Too many people think that all travel insurance is the same. It's not.
Vast differences exist between the claim-paying philosophies of the insurer, the selling practices of the distributor (or agent), not to mention the emergency assistance companies and global networks that support the industry. Thinking that it’s all much-of-a-muchness, 98% of customers don’t read their Product Disclosure Statement (PDS for short) until the moment of truth at claim time, to discover whether or not they’re covered!
But I just need a policy that covers…
Many people think, reasonably but incorrectly, that the ‘best’ travel insurance is the one that suits their immediate problem. For example, if I’m going skiing, I might check that the policy I buy covers skiing accidents. If I’m pregnant, I want to be sure I understand what cover I do and don’t have, and if there are any exclusions. If I’m going scuba diving, or renting a moped, those can be ‘special’ activities with limited or no cover in some policies, or require the payment of an additional premium.
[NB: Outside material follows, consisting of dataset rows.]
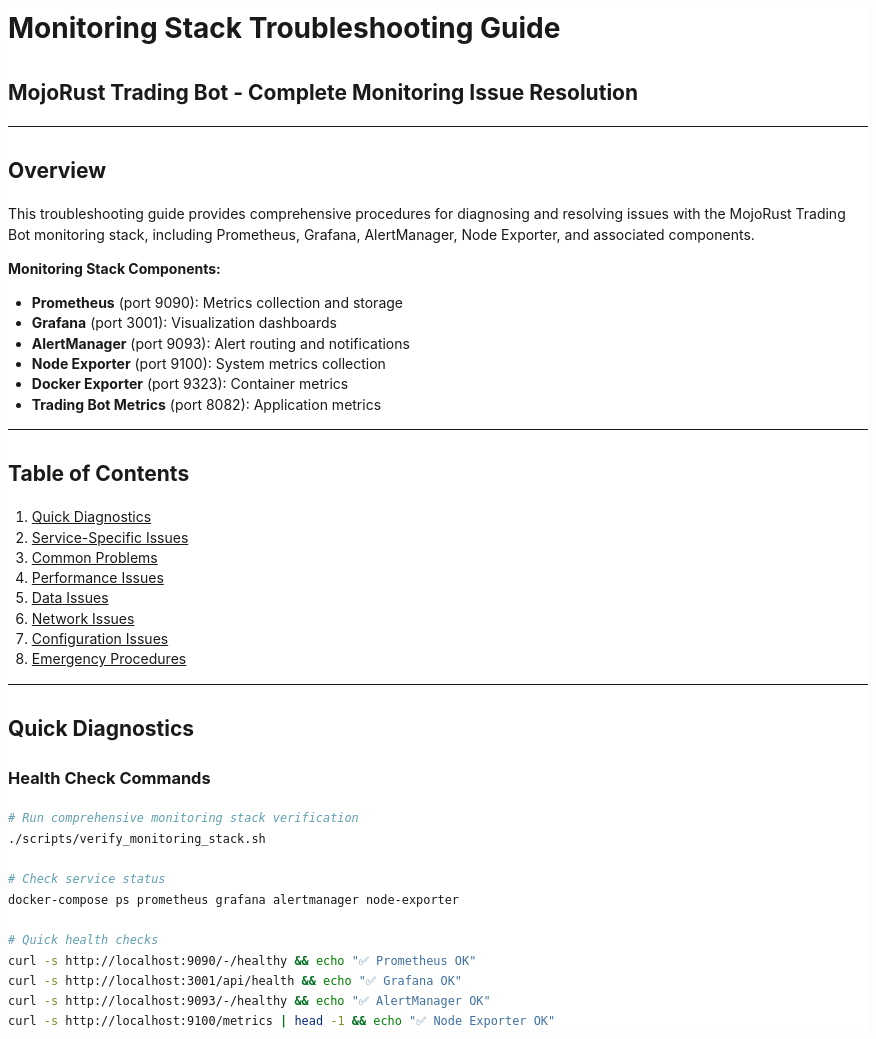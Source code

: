 # Monitoring Stack Troubleshooting Guide
## MojoRust Trading Bot - Complete Monitoring Issue Resolution

---

## Overview

This troubleshooting guide provides comprehensive procedures for diagnosing and resolving issues with the MojoRust Trading Bot monitoring stack, including Prometheus, Grafana, AlertManager, Node Exporter, and associated components.

**Monitoring Stack Components:**
- **Prometheus** (port 9090): Metrics collection and storage
- **Grafana** (port 3001): Visualization dashboards
- **AlertManager** (port 9093): Alert routing and notifications
- **Node Exporter** (port 9100): System metrics collection
- **Docker Exporter** (port 9323): Container metrics
- **Trading Bot Metrics** (port 8082): Application metrics

---

## Table of Contents

1. [Quick Diagnostics](#quick-diagnostics)
2. [Service-Specific Issues](#service-specific-issues)
3. [Common Problems](#common-problems)
4. [Performance Issues](#performance-issues)
5. [Data Issues](#data-issues)
6. [Network Issues](#network-issues)
7. [Configuration Issues](#configuration-issues)
8. [Emergency Procedures](#emergency-procedures)

---

## Quick Diagnostics

### Health Check Commands

```bash
# Run comprehensive monitoring stack verification
./scripts/verify_monitoring_stack.sh

# Check service status
docker-compose ps prometheus grafana alertmanager node-exporter

# Quick health checks
curl -s http://localhost:9090/-/healthy && echo "✅ Prometheus OK"
curl -s http://localhost:3001/api/health && echo "✅ Grafana OK"
curl -s http://localhost:9093/-/healthy && echo "✅ AlertManager OK"
curl -s http://localhost:9100/metrics | head -1 && echo "✅ Node Exporter OK"
```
People who take lots of ‘stuff’ on their trips want to be sure their policy has cover for luggage and devices. A few who do this submit fraudulent claims to either recoup the cost of their premium, get a new smartphone, or both. “I accidentally dropped my phone.” “I mistakenly left my iPhone behind at the bar.” No proof of loss, no police report – nothing but the word of the customer. If this type of cover is ‘best’ for you because you want accidental losses covered, then read your PDS carefully – not all policies cover these types of losses!
To confuse you further, most travel insurance policies pile on a heap of additional benefits so it can also seem like you’re getting more from them. The problem is that no one really understands what these benefits cover until claim time. For instance, nearly all travel insurance policies offer a ‘return of mortal remains’ cover. But no one buys travel insurance thinking they’re going to die while they’re away! So no one reads this section…until someone does die. Same is true for the ‘accidental death’ benefit. Accidental death cover is included in some policies, but it’s unlikely to be the reason you choose to buy that travel insurance. Although, if you’re in your 80’s or 90’s and going overseas, return of mortal remains cover may be more important, and something you want to consider.
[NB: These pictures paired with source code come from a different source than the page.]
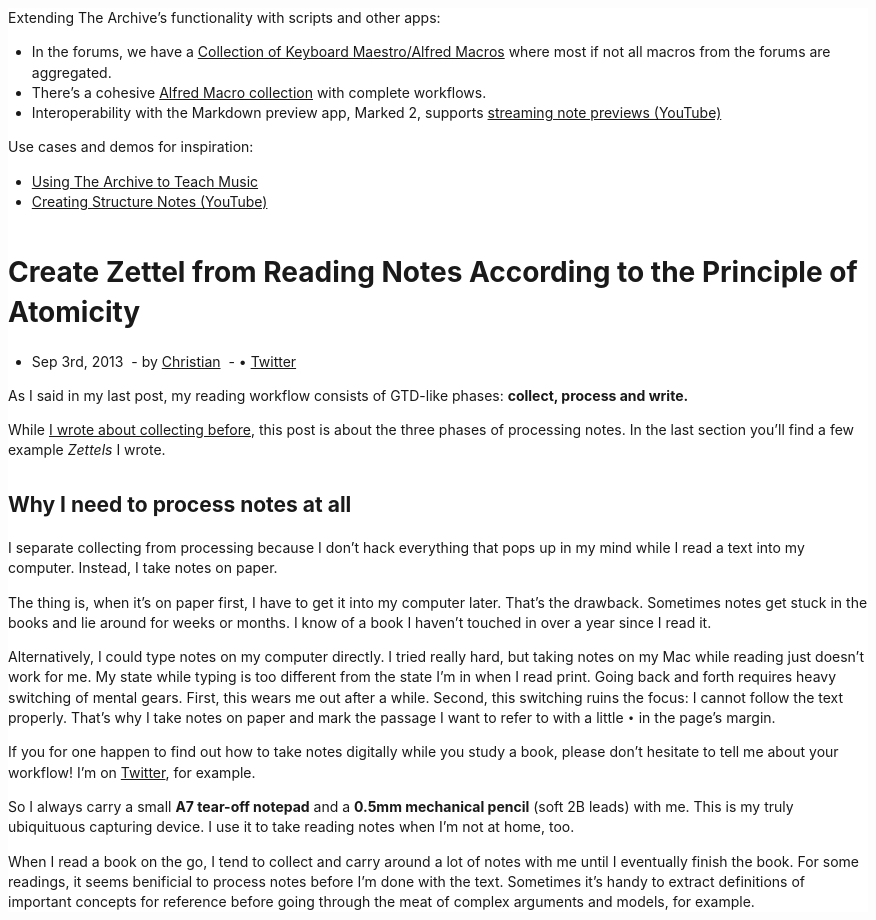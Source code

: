 Extending The Archive’s functionality with scripts and other apps:

-   In the forums, we have a [Collection of Keyboard Maestro/Alfred Macros](https://forum.zettelkasten.de/discussion/213/the-archive-keyboard-maestro-alfred-macros) where most if not all macros from the forums are aggregated.
-   There’s a cohesive [Alfred Macro collection](https://zettelkasten.de/posts/alfred-macros-the-archive/) with complete workflows.
-   Interoperability with the Markdown preview app, Marked 2, supports [streaming note previews (YouTube)](https://www.youtube.com/watch?v=DVPi4WG5rQc)

Use cases and demos for inspiration:

-   [Using The Archive to Teach Music](https://zettelkasten.de/posts/zettelkasten-music-teacher/)
-   [Creating Structure Notes (YouTube)](https://www.youtube.com/watch?v=QOhme6QEECg)


# Create Zettel from Reading Notes According to the Principle of Atomicity

-   Sep 3rd, 2013
 -   by [Christian](https://zettelkasten.de/authors/christian/)
 -   • [Twitter](https://www.twitter.com/ctietze)
 

As I said in my last post, my reading workflow consists of GTD-like phases: **collect, process and write.**

While [I wrote about collecting before](https://zettelkasten.de/posts/making-proper-marks-in-books/), this post is about the three phases of processing notes. In the last section you’ll find a few example _Zettels_ I wrote.

## Why I need to process notes at all

I separate collecting from processing because I don’t hack everything that pops up in my mind while I read a text into my computer. Instead, I take notes on paper.

The thing is, when it’s on paper first, I have to get it into my computer later. That’s the drawback. Sometimes notes get stuck in the books and lie around for weeks or months. I know of a book I haven’t touched in over a year since I read it.

Alternatively, I could type notes on my computer directly. I tried really hard, but taking notes on my Mac while reading just doesn’t work for me. My state while typing is too different from the state I’m in when I read print. Going back and forth requires heavy switching of mental gears. First, this wears me out after a while. Second, this switching ruins the focus: I cannot follow the text properly. That’s why I take notes on paper and mark the passage I want to refer to with a little `•` in the page’s margin.

If you for one happen to find out how to take notes digitally while you study a book, please don’t hesitate to tell me about your workflow! I’m on [Twitter](http://twitter.com/ctietze), for example.

So I always carry a small **A7 tear-off notepad** and a **0.5mm mechanical pencil** (soft 2B leads) with me. This is my truly ubiquituous capturing device. I use it to take reading notes when I’m not at home, too.

When I read a book on the go, I tend to collect and carry around a lot of notes with me until I eventually finish the book. For some readings, it seems benificial to process notes before I’m done with the text. Sometimes it’s handy to extract definitions of important concepts for reference before going through the meat of complex arguments and models, for example.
Does anyone really care about “hijack cash”? The world has moved on, but policies have not.
What should I look out for?
Travel delay cover and the limits for travel delay benefits is often overlooked. Before March 2010, travel insurers didn’t worry much about volcano-caused delays because they hadn’t really been a problem up to then. With the growth in global aviation, and 15+ hour flights, the whole world was seemingly interconnected within a decade. So when the Iceland volcano caused Heathrow and other major northern European international airport hubs to shut down, the ripple effect was felt globally. Thousands of travellers found a way out of the UK via any means other than a plane, to get to France or other southern European airports that were not affected by the Iceland ash cloud. Many travellers racked up huge bills due to extended stays in hotels, meals, and transport costs to get to another airport, and then buy a new ticket (because the old one certainly hadn’t been refunded yet).
To avoid a catastrophic loss across a travel insurance company’s portfolio, lots of companies limit cover for travel delay to $1,500 or $2,000. In my view, this is wholly inadequate to cover any delay of longer than say 2 days. It’s critically important cover in this day and age of erupting volcanoes, natural disasters, and climate change events throughout the pacific rim, but its importance is lost on most…until it’s too late.
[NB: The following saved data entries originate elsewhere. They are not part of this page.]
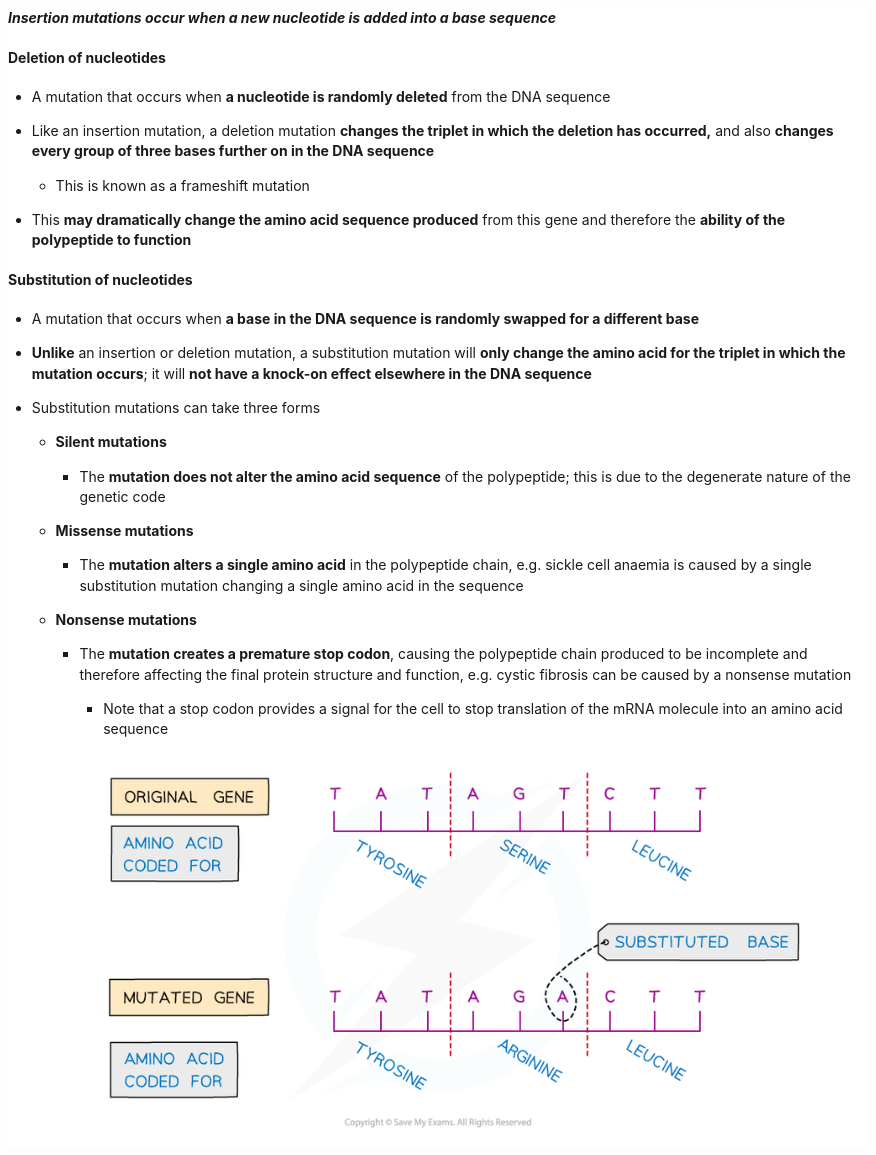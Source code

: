 ***Insertion mutations occur when a new nucleotide is added into a base sequence***

#### Deletion of nucleotides

* A mutation that occurs when **a nucleotide is randomly deleted** from the DNA sequence
* Like an insertion mutation, a deletion mutation **changes the triplet in which the deletion has occurred,** and also **changes every group of three bases further on in the DNA sequence**

  + This is known as a frameshift mutation
* This **may dramatically change the amino acid sequence produced** from this gene and therefore the **ability of the polypeptide to function**

#### Substitution of nucleotides

* A mutation that occurs when **a base in the DNA sequence is randomly swapped for a different base**
* **Unlike** an insertion or deletion mutation, a substitution mutation will **only change the amino acid for the triplet in which the mutation occurs**; it will **not have a knock-on effect elsewhere in the DNA sequence**
* Substitution mutations can take three forms

  + **Silent mutations**

    - The **mutation does not alter the amino acid sequence** of the polypeptide; this is due to the degenerate nature of the genetic code
  + **Missense mutations**

    - The **mutation alters a single amino acid** in the polypeptide chain, e.g. sickle cell anaemia is caused by a single substitution mutation changing a single amino acid in the sequence
  + **Nonsense mutations**

    - The **mutation creates a premature stop codon**, causing the polypeptide chain produced to be incomplete and therefore affecting the final protein structure and function, e.g. cystic fibrosis can be caused by a nonsense mutation

      * Note that a stop codon provides a signal for the cell to stop translation of the mRNA molecule into an amino acid sequence

![Substitution mutation](Substitution-mutation-1.png)
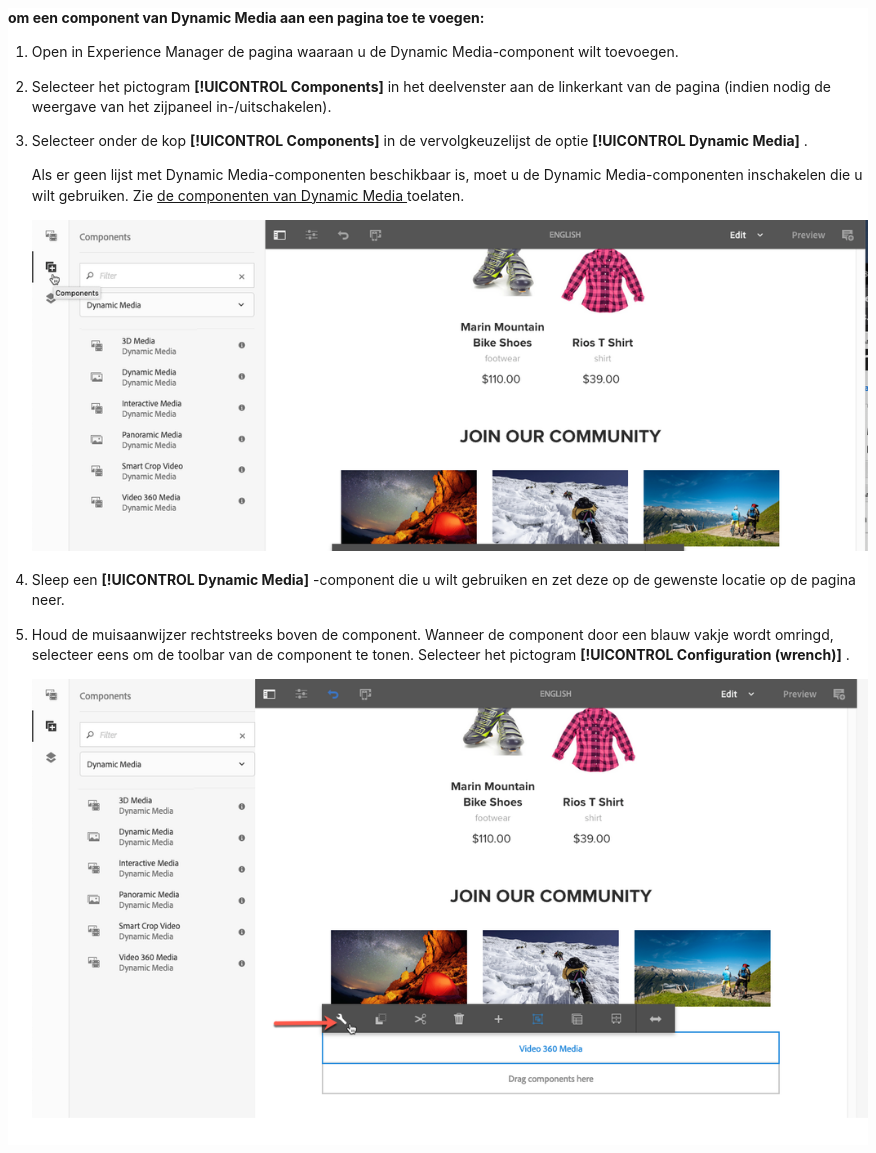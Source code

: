 **om een component van Dynamic Media aan een pagina toe te voegen:**

1. Open in Experience Manager de pagina waaraan u de Dynamic Media-component wilt toevoegen.
1. Selecteer het pictogram **[!UICONTROL Components]** in het deelvenster aan de linkerkant van de pagina (indien nodig de weergave van het zijpaneel in-/uitschakelen).
1. Selecteer onder de kop **[!UICONTROL Components]** in de vervolgkeuzelijst de optie **[!UICONTROL Dynamic Media]** .

   Als er geen lijst met Dynamic Media-componenten beschikbaar is, moet u de Dynamic Media-componenten inschakelen die u wilt gebruiken. Zie [ de componenten van Dynamic Media ](#enabling-dynamic-media-components) toelaten.

   ![ 6_5_360video_wcmcomponent ](/help/assets/assets/6_5_360video_wcmcomponent.png)

1. Sleep een **[!UICONTROL Dynamic Media]** -component die u wilt gebruiken en zet deze op de gewenste locatie op de pagina neer.

1. Houd de muisaanwijzer rechtstreeks boven de component. Wanneer de component door een blauw vakje wordt omringd, selecteer eens om de toolbar van de component te tonen. Selecteer het pictogram **[!UICONTROL Configuration (wrench)]** .

   ![ 6_5_360video_wcmcomponentconfigure ](/help/assets/assets/6_5_360video_wcmcomponentconfigure.png)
The best travel insurance policy is…
The ‘best’ travel insurance policy, in my opinion, is the one from a company that proactively manages your case from the outset. They pay your bills for you whenever possible, and have already prepared to ‘rescue’ you long before you’ve departed. In other words, they’ve planned your rescue in advance. They’re the ones that say “Call us first” before you call the hotel doctor, or wander down to the local foreign clinic to navigate a foreign healthcare system all on your own – “a stranger in a strange land” engaging with a strange system. Buy the ‘best’ travel insurance from a company that doesn’t want you to embark on that journey without help, more importantly without local help, because healthcare in every country is different. Cultural differences abound!
Another ‘best’ feature of a great travel insurance company is one that can communicate with you via a wi-fi connection like Facetime video with a doctor from back home, quickly, easily, and for free. That early advice can be the difference between getting scammed in a corrupt foreign healthcare scheme vs. being directed to a trusted clinic. (Check out ‘Unnecessary surgery scams‘ for more about this).
The ‘best’ travel insurance company is the one that knows who is going to rescue you, before ‘it’ even happens!